Achieving realtime 1 millisecond accurate events w

2020-06-23 06:59发布

Problem

I am creating a Windows 7 based C# WPF application using .Net 4.5, and one its major features is to call certain functions that interface with custom hardware with a set of user defined cycle times. For example the user might choose two functions to be called every 10 or 20 milliseconds and another every 500 milliseconds. The smallest cycle time the user can choose is 1 milliseconds.

At first it seemed that the timings were accurate and the functions were called every 1 millisecond as required. But we later noticed that about 1-2% of the timings were not accurate, were some functions were called just 5 milliseconds late, and others could reach up to 100 milliseconds late. Even with cycle times greater than 1 msec, we faced the problem that the thread slept at the time it should have called the external function (a 20 msecs function could be called 50 msecs late because the thread was sleeping and didnt call the function)

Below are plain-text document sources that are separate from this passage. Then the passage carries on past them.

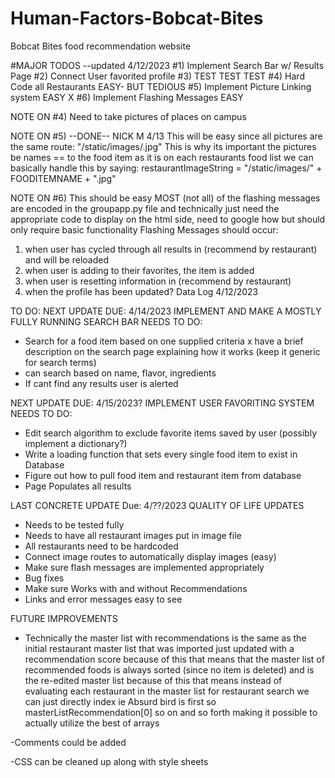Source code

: # Human-Factors-Bobcat-Bites
Bobcat Bites food recommendation website

#MAJOR TODOS --updated 4/12/2023
#1) Implement Search Bar w/ Results Page
#2) Connect User favorited profile
#3) TEST TEST TEST
#4) Hard Code all Restaurants EASY- BUT TEDIOUS
#5) Implement Picture Linking system  EASY       X
#6) Implement Flashing Messages EASY

NOTE ON #4)
Need to take pictures of places on campus

NOTE ON #5)  --DONE-- NICK M 4/13
This will be easy since all pictures are the same route:
"/static/images/<foodnamehere>.jpg"
This is why its important the pictures be names == to the food item as it is on each 
restaurants food list we can basically handle this by saying:
restaurantImageString = "/static/images/" + FOODITEMNAME + ".jpg"

NOTE ON #6) 
This should be easy MOST (not all) of the flashing messages are encoded in the groupapp.py file
and technically just need the appropriate code to display on the html side, need to
google how but should only require basic functionality
Flashing Messages should occur:
1) when user has cycled through all results in (recommend by restaurant) and will be reloaded
2) when user is adding to their favorites, the item is added
3) when user is resetting information in (recommend by restaurant)
4) when the profile has been updated?
Data Log 4/12/2023

TO DO:
NEXT UPDATE 
DUE: 4/14/2023
IMPLEMENT AND MAKE A MOSTLY FULLY RUNNING SEARCH BAR
NEEDS TO DO:
- Search for a food item based on one supplied criteria
x have a brief description on the search page explaining how it works (keep it generic for search terms)
- can search based on name, flavor, ingredients
- If cant find any results user is alerted

NEXT UPDATE 
DUE: 4/15/2023?
IMPLEMENT USER FAVORITING SYSTEM
NEEDS TO DO:
- Edit search algorithm to exclude favorite items saved by user (possibly implement a dictionary?)
- Write a loading function that sets every single food item to exist in Database
- Figure out how to pull food item and restaurant item from database
- Page Populates all results

LAST CONCRETE UPDATE
Due: 4/??/2023
QUALITY OF LIFE UPDATES
- Needs to be tested fully
- Needs to have all restaurant images put in image file
- All restaurants need to be hardcoded
- Connect image routes to automatically display images (easy)
- Make sure flash messages are implemented appropriately
- Bug fixes
- Make sure Works with and without Recommendations
- Links and error messages easy to see


FUTURE IMPROVEMENTS
- Technically the master list with recommendations is the same as the initial restaurant
master list that was imported just updated with a recommendation score because of this that
means that the master list of recommended foods is always sorted (since no item is deleted)
and is the re-edited master list because of this that means instead of evaluating each restaurant
in the master list for restaurant search we can just directly index ie Absurd bird is first so
masterListRecommendation[0] so on and so forth making it possible to actually utilize the best of arrays

-Comments could be added

-CSS can be cleaned up along with style sheets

After analysis we concluded that these delays were sporadic, with no noticeable pattern, and that the main possible reason behind these delays were OS scheduling and thread context switching, in other words our thread wasn't awake all the time like we need it to be.

As windows 7 is not an RTOS, we need to find if we can work around this problem somehow. But we do know for sure that this problem is fixable on windows, as we use other tools with similar functionality that can meet those timing constraints with a maximum of 0.7 ms error tolerance.

Our application is multithreaded with about a maximum of 30 threads running at the same, its current peak CPU usage is about 13%

Attempted Solutions

We tried many different things, timing was mainly measured using the stopwatch timer and IsHighResolution was true (other timers were used but we did not notice much difference):

  1. Creating a separate thread and giving it high priority
    Result: Ineffective (using both the terrible Thread.Sleep(), and without it and using continuous polling)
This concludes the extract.